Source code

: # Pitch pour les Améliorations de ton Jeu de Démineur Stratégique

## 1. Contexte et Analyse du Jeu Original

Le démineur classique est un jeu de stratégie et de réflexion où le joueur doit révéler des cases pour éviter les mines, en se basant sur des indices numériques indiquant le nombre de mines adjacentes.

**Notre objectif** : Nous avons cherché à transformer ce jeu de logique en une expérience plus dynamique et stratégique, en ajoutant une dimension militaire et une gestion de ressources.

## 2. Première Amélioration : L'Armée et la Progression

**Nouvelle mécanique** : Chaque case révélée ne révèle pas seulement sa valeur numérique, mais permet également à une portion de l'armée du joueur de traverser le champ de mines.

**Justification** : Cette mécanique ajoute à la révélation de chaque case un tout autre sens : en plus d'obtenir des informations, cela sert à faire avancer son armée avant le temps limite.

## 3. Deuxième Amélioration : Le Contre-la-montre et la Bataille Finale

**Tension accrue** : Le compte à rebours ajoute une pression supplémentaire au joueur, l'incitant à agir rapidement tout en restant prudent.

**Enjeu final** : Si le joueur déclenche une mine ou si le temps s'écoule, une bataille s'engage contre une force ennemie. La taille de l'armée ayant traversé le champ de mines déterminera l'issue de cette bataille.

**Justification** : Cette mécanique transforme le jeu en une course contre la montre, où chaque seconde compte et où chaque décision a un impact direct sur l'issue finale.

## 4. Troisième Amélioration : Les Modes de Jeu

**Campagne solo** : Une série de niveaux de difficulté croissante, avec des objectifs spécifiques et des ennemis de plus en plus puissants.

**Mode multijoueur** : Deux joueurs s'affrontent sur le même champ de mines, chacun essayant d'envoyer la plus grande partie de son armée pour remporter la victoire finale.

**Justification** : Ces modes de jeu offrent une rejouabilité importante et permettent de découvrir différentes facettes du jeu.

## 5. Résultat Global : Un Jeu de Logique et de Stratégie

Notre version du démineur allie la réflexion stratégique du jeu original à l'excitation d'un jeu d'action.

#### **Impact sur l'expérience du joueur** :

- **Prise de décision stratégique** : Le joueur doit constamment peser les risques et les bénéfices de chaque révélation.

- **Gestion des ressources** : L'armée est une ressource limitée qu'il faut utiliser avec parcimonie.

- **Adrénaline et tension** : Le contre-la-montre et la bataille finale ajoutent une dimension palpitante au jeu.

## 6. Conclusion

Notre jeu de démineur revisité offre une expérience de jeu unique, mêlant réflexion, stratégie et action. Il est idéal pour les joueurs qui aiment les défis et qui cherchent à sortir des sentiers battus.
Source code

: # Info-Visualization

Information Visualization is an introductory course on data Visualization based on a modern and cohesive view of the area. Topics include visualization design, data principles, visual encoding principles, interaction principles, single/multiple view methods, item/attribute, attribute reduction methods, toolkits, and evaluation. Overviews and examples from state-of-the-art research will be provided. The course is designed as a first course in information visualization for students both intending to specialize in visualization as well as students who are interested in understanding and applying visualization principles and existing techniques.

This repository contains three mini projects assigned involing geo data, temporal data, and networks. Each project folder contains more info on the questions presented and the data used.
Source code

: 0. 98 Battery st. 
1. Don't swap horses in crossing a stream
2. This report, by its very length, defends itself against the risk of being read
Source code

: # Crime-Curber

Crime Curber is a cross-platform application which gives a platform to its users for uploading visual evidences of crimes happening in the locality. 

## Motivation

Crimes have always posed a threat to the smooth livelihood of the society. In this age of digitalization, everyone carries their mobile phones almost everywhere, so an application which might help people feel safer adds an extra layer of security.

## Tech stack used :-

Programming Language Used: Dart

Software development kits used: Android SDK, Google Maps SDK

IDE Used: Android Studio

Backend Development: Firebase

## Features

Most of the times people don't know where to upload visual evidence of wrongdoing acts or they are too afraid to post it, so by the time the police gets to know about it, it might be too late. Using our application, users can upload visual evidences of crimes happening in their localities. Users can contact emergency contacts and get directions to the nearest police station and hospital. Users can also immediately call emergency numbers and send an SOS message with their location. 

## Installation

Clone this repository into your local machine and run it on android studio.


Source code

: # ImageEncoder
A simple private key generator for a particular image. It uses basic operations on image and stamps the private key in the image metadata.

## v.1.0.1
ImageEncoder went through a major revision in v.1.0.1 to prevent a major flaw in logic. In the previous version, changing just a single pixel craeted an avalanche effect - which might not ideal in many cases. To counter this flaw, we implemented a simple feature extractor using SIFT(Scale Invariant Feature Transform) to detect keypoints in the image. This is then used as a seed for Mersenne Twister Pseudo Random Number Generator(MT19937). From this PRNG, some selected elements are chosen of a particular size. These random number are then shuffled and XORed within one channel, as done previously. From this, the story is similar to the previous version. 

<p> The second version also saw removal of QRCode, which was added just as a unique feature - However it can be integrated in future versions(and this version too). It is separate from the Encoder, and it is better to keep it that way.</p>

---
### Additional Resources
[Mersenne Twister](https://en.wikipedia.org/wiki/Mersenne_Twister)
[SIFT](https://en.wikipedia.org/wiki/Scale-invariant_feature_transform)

________

- _PROBLEM TO WORK ON_:
The full listing above should be repeated without omission.

- _RESPONSE TO THIS TASK_:
Source code

: # Pitch pour les Améliorations de ton Jeu de Démineur Stratégique

## 1. Contexte et Analyse du Jeu Original

Le démineur classique est un jeu de stratégie et de réflexion où le joueur doit révéler des cases pour éviter les mines, en se basant sur des indices numériques indiquant le nombre de mines adjacentes.

**Notre objectif** : Nous avons cherché à transformer ce jeu de logique en une expérience plus dynamique et stratégique, en ajoutant une dimension militaire et une gestion de ressources.

## 2. Première Amélioration : L'Armée et la Progression

**Nouvelle mécanique** : Chaque case révélée ne révèle pas seulement sa valeur numérique, mais permet également à une portion de l'armée du joueur de traverser le champ de mines.

**Justification** : Cette mécanique ajoute à la révélation de chaque case un tout autre sens : en plus d'obtenir des informations, cela sert à faire avancer son armée avant le temps limite.

## 3. Deuxième Amélioration : Le Contre-la-montre et la Bataille Finale

**Tension accrue** : Le compte à rebours ajoute une pression supplémentaire au joueur, l'incitant à agir rapidement tout en restant prudent.

**Enjeu final** : Si le joueur déclenche une mine ou si le temps s'écoule, une bataille s'engage contre une force ennemie. La taille de l'armée ayant traversé le champ de mines déterminera l'issue de cette bataille.

**Justification** : Cette mécanique transforme le jeu en une course contre la montre, où chaque seconde compte et où chaque décision a un impact direct sur l'issue finale.

## 4. Troisième Amélioration : Les Modes de Jeu

**Campagne solo** : Une série de niveaux de difficulté croissante, avec des objectifs spécifiques et des ennemis de plus en plus puissants.

**Mode multijoueur** : Deux joueurs s'affrontent sur le même champ de mines, chacun essayant d'envoyer la plus grande partie de son armée pour remporter la victoire finale.

**Justification** : Ces modes de jeu offrent une rejouabilité importante et permettent de découvrir différentes facettes du jeu.

## 5. Résultat Global : Un Jeu de Logique et de Stratégie

Notre version du démineur allie la réflexion stratégique du jeu original à l'excitation d'un jeu d'action.

#### **Impact sur l'expérience du joueur** :

- **Prise de décision stratégique** : Le joueur doit constamment peser les risques et les bénéfices de chaque révélation.

- **Gestion des ressources** : L'armée est une ressource limitée qu'il faut utiliser avec parcimonie.

- **Adrénaline et tension** : Le contre-la-montre et la bataille finale ajoutent une dimension palpitante au jeu.

## 6. Conclusion

Notre jeu de démineur revisité offre une expérience de jeu unique, mêlant réflexion, stratégie et action. Il est idéal pour les joueurs qui aiment les défis et qui cherchent à sortir des sentiers battus.
Source code

: # Info-Visualization

Information Visualization is an introductory course on data Visualization based on a modern and cohesive view of the area. Topics include visualization design, data principles, visual encoding principles, interaction principles, single/multiple view methods, item/attribute, attribute reduction methods, toolkits, and evaluation. Overviews and examples from state-of-the-art research will be provided. The course is designed as a first course in information visualization for students both intending to specialize in visualization as well as students who are interested in understanding and applying visualization principles and existing techniques.

This repository contains three mini projects assigned involing geo data, temporal data, and networks. Each project folder contains more info on the questions presented and the data used.
Source code

: 0. 98 Battery st. 
1. Don't swap horses in crossing a stream
2. This report, by its very length, defends itself against the risk of being read
Source code

: # Crime-Curber

Crime Curber is a cross-platform application which gives a platform to its users for uploading visual evidences of crimes happening in the locality. 

## Motivation

Crimes have always posed a threat to the smooth livelihood of the society. In this age of digitalization, everyone carries their mobile phones almost everywhere, so an application which might help people feel safer adds an extra layer of security.

## Tech stack used :-

Programming Language Used: Dart

Software development kits used: Android SDK, Google Maps SDK

IDE Used: Android Studio

Backend Development: Firebase

## Features

Most of the times people don't know where to upload visual evidence of wrongdoing acts or they are too afraid to post it, so by the time the police gets to know about it, it might be too late. Using our application, users can upload visual evidences of crimes happening in their localities. Users can contact emergency contacts and get directions to the nearest police station and hospital. Users can also immediately call emergency numbers and send an SOS message with their location. 

## Installation

Clone this repository into your local machine and run it on android studio.


Source code

: # ImageEncoder
A simple private key generator for a particular image. It uses basic operations on image and stamps the private key in the image metadata.

## v.1.0.1
ImageEncoder went through a major revision in v.1.0.1 to prevent a major flaw in logic. In the previous version, changing just a single pixel craeted an avalanche effect - which might not ideal in many cases. To counter this flaw, we implemented a simple feature extractor using SIFT(Scale Invariant Feature Transform) to detect keypoints in the image. This is then used as a seed for Mersenne Twister Pseudo Random Number Generator(MT19937). From this PRNG, some selected elements are chosen of a particular size. These random number are then shuffled and XORed within one channel, as done previously. From this, the story is similar to the previous version. 

<p> The second version also saw removal of QRCode, which was added just as a unique feature - However it can be integrated in future versions(and this version too). It is separate from the Encoder, and it is better to keep it that way.</p>

---
### Additional Resources
[Mersenne Twister](https://en.wikipedia.org/wiki/Mersenne_Twister)
[SIFT](https://en.wikipedia.org/wiki/Scale-invariant_feature_transform)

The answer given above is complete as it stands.